Work required: Look for the line containing "access using the" and the line containing "This Maven Core" in the entries below. Copy those two and all lines between them exactly, leaving out pictures.

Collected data
__________
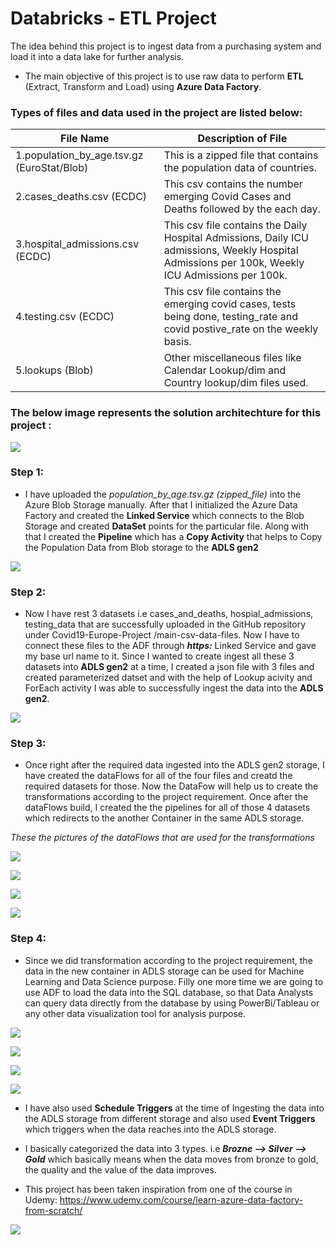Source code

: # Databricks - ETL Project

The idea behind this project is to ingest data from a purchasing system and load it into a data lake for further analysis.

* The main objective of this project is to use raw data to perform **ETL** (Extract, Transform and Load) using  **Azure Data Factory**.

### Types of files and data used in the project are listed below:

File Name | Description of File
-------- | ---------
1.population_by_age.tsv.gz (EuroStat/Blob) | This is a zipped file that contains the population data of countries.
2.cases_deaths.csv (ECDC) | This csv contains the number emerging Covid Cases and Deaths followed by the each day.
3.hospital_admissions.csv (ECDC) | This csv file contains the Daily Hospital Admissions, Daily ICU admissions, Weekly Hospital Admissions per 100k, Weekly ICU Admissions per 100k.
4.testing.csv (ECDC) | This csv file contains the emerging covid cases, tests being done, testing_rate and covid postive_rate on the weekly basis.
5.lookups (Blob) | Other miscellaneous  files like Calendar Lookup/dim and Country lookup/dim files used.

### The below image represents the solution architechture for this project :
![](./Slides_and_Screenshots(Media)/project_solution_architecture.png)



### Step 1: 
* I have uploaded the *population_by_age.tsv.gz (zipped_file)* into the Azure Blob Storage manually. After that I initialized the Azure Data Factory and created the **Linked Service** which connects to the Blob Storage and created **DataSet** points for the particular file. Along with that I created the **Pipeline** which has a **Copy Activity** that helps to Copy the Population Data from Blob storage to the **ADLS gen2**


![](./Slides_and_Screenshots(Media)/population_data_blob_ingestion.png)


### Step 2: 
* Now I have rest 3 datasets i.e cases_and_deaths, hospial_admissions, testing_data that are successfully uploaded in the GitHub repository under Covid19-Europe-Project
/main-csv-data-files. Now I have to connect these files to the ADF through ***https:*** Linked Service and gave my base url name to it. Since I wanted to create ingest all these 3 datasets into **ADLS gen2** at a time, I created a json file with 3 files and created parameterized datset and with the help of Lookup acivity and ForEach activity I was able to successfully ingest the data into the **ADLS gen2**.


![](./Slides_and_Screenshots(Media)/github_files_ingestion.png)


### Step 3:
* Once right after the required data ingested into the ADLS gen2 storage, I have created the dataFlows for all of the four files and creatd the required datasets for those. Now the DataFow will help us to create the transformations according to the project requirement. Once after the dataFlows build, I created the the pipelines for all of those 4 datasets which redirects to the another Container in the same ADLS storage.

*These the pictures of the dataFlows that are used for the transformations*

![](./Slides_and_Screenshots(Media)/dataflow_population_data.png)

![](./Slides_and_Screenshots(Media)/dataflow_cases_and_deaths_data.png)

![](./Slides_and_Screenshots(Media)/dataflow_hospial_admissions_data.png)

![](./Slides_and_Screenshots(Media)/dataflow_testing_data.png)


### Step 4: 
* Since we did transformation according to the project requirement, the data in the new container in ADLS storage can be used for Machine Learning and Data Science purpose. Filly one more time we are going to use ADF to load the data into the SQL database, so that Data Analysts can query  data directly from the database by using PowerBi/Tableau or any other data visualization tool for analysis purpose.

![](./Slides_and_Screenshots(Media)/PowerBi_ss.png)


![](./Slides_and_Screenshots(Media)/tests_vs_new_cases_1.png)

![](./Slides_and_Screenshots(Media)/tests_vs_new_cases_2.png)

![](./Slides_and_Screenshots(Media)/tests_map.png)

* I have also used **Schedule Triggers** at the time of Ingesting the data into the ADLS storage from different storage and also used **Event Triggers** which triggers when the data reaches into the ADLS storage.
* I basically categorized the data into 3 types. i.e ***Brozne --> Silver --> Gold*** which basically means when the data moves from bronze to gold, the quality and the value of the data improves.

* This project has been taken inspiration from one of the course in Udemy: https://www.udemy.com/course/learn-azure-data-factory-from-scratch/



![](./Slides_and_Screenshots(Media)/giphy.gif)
__________
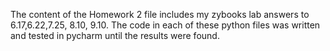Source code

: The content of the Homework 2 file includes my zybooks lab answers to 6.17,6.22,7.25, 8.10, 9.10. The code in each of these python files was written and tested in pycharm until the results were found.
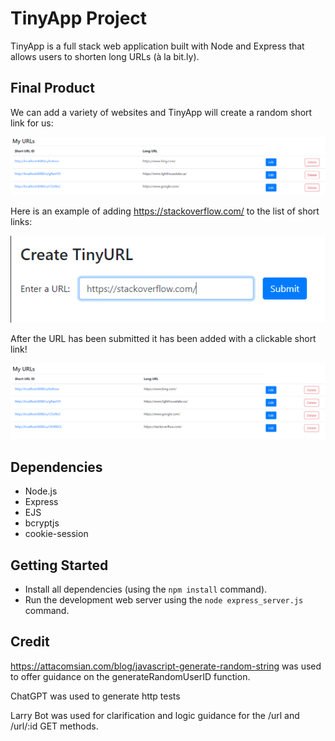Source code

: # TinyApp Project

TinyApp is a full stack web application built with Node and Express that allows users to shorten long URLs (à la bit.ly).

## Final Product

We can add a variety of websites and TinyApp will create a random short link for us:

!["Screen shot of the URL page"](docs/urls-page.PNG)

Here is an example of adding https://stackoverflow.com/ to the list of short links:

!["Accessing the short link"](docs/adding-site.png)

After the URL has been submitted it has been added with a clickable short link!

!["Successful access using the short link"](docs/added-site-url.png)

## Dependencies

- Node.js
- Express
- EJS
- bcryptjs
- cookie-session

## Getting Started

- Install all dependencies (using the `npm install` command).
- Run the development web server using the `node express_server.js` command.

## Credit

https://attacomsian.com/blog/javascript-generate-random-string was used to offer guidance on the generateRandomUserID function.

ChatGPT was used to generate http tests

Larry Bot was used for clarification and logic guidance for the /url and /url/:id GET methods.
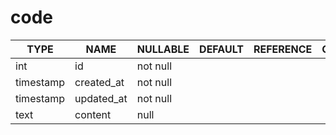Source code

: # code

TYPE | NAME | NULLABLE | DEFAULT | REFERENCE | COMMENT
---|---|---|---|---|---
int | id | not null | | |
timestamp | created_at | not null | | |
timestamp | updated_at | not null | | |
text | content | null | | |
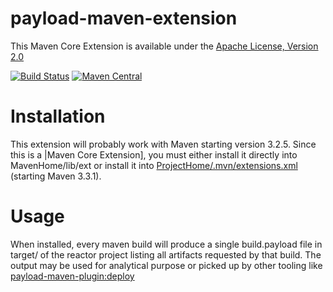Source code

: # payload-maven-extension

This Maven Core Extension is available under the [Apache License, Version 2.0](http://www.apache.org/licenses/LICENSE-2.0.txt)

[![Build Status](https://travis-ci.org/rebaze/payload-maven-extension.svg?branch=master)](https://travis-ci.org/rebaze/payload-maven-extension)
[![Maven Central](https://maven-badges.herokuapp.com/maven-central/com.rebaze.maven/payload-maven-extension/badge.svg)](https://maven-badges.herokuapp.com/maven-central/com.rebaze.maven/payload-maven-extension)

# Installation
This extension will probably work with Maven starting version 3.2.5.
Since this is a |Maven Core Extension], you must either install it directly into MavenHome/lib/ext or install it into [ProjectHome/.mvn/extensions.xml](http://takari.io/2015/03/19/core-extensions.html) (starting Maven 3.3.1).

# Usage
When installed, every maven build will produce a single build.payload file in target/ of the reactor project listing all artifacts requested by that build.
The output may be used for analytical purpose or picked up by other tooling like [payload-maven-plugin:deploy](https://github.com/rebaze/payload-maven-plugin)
__________
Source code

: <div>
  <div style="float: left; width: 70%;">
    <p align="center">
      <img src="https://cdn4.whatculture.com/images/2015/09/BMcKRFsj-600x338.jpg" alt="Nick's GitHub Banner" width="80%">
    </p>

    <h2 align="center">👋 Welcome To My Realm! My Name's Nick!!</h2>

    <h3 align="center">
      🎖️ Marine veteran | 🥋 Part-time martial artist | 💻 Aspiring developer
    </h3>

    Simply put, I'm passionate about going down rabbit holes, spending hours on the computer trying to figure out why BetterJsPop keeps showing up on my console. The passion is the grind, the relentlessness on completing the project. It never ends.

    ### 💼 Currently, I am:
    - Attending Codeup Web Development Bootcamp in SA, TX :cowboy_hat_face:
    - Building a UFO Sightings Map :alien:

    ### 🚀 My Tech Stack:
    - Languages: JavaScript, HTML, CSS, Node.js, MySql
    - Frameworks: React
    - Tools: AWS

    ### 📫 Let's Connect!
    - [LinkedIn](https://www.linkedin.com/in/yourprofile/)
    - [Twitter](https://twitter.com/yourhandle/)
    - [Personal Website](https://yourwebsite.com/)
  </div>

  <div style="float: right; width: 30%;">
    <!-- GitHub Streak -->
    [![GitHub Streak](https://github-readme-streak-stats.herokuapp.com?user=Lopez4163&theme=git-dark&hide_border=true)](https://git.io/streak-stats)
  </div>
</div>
__________
Answer box:
!["Successful access using the short link"](docs/added-site-url.png)

## Dependencies

- Node.js
- Express
- EJS
- bcryptjs
- cookie-session

## Getting Started

- Install all dependencies (using the `npm install` command).
- Run the development web server using the `node express_server.js` command.

## Credit

https://attacomsian.com/blog/javascript-generate-random-string was used to offer guidance on the generateRandomUserID function.

ChatGPT was used to generate http tests

Larry Bot was used for clarification and logic guidance for the /url and /url/:id GET methods.
Source code

: # code

TYPE | NAME | NULLABLE | DEFAULT | REFERENCE | COMMENT
---|---|---|---|---|---
int | id | not null | | |
timestamp | created_at | not null | | |
timestamp | updated_at | not null | | |
text | content | null | | |
Source code

: # payload-maven-extension

This Maven Core Extension is available under the [Apache License, Version 2.0](http://www.apache.org/licenses/LICENSE-2.0.txt)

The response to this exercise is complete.